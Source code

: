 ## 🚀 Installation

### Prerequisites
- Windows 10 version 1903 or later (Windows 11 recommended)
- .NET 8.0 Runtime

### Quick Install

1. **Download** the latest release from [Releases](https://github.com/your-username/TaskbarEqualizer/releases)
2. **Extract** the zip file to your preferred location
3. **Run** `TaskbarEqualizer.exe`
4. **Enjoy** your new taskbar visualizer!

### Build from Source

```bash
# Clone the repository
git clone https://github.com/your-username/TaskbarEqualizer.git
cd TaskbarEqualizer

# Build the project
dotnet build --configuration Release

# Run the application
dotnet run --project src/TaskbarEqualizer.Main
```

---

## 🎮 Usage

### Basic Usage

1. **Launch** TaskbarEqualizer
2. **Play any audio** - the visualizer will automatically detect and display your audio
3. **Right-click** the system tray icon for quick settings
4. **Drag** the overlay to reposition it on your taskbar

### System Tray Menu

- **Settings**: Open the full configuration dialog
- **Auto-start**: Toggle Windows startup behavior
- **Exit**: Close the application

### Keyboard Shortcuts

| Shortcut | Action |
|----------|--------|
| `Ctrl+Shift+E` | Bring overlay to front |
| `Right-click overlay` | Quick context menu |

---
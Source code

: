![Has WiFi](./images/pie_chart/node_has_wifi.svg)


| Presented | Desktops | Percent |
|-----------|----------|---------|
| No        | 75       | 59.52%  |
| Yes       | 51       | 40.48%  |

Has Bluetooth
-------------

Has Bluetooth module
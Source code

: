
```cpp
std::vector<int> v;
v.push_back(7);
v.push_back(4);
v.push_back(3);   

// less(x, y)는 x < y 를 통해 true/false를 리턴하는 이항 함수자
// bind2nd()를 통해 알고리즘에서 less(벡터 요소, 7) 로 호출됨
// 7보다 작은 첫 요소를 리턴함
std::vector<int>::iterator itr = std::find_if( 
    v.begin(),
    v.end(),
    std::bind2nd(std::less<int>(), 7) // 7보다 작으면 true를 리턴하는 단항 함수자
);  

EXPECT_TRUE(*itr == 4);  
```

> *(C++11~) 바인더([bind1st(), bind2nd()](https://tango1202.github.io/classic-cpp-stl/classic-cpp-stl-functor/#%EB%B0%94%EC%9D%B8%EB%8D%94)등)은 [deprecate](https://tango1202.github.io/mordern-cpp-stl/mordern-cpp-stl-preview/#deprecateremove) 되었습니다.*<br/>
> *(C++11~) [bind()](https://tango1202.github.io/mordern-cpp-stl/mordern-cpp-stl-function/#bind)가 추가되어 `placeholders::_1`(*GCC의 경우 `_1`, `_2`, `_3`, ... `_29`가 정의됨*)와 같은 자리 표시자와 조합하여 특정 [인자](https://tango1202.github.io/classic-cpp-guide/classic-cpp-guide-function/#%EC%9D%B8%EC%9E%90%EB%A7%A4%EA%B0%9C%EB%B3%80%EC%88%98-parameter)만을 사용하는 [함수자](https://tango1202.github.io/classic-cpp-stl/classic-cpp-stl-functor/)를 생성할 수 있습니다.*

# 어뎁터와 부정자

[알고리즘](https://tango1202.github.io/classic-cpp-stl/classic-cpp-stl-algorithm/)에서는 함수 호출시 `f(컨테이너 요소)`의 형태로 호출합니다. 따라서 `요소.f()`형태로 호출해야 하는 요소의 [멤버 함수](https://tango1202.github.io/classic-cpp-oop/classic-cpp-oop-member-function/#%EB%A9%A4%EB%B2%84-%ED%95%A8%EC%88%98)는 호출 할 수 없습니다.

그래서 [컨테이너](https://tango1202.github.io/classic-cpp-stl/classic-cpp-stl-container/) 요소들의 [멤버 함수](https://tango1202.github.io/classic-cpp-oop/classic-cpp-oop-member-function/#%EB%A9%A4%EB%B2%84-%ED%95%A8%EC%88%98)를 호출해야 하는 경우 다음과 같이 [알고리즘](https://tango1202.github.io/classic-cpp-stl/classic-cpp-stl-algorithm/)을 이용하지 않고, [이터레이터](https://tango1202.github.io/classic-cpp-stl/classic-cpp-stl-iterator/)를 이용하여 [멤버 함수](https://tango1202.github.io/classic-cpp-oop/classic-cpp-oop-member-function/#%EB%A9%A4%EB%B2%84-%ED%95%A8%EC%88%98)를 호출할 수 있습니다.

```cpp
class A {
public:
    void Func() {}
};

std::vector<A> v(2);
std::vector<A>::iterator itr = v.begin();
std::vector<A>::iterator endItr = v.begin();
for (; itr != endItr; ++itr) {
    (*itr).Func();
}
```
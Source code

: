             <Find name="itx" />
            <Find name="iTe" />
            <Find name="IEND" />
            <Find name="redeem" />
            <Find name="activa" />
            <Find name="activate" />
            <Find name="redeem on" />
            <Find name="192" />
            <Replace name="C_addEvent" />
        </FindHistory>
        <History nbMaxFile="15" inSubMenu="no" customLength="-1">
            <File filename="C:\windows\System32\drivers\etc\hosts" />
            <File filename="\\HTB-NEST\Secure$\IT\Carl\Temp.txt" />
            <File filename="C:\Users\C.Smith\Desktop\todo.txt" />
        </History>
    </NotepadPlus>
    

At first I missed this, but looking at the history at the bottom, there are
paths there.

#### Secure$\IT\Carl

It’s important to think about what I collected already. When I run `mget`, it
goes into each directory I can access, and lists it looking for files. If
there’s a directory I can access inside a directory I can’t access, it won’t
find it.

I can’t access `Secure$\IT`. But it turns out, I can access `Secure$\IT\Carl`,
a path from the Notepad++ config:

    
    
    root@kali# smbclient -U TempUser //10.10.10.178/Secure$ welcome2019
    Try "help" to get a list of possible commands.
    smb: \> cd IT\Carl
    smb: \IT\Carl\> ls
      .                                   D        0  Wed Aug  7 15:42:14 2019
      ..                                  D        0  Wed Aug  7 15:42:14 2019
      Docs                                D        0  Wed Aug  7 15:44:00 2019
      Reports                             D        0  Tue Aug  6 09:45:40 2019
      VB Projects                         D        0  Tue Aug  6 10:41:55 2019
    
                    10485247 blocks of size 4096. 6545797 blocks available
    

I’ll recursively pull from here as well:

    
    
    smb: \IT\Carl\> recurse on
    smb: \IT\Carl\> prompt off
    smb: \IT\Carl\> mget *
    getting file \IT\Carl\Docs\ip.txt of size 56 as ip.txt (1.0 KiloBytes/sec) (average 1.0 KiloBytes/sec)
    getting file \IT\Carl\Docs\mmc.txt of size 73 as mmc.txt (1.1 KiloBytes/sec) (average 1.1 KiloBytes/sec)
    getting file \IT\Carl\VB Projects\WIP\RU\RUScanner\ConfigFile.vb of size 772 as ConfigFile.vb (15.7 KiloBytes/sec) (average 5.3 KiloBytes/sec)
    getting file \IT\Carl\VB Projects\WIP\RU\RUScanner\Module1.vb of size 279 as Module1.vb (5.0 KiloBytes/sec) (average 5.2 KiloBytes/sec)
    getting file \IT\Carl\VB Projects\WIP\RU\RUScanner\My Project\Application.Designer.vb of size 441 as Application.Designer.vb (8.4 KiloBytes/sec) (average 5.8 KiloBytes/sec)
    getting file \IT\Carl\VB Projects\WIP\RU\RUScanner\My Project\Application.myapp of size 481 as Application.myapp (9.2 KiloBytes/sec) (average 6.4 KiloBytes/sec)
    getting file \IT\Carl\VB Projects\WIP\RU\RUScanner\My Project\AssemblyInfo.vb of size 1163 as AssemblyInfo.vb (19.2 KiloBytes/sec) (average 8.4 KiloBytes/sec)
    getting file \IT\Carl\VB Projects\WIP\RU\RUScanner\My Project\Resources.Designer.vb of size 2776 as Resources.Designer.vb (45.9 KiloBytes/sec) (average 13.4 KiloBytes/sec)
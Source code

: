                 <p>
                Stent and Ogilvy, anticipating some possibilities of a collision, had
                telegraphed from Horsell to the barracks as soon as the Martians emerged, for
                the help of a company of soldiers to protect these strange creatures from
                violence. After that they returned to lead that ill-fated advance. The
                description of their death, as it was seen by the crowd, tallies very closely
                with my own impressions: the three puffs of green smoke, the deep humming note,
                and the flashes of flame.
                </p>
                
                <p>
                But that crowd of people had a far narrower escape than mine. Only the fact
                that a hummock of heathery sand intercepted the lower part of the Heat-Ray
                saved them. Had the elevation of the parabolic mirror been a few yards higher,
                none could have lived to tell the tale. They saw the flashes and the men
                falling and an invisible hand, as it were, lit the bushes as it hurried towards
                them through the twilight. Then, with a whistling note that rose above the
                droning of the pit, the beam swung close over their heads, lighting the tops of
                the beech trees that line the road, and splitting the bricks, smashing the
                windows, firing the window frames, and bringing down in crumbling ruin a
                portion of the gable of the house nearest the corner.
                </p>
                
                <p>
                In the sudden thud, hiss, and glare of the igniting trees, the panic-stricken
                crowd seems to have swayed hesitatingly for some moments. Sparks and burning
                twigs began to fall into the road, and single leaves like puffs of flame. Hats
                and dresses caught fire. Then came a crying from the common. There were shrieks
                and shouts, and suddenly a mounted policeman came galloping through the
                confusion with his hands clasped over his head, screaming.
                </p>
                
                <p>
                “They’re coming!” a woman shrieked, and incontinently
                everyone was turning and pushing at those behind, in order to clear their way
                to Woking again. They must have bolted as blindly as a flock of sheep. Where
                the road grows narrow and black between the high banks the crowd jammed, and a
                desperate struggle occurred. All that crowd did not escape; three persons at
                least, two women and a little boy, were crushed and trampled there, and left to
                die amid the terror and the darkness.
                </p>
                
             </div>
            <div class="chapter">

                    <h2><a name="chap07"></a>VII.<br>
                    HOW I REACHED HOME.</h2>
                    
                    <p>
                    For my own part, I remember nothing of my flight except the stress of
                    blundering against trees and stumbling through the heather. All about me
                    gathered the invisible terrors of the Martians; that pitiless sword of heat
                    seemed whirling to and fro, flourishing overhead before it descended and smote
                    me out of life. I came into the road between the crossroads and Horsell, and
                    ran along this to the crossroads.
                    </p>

|---|

== How to complete this task ==
Across the entries above, tally the lines that contain the string "Right" and give that figure alone.

== Response ==
2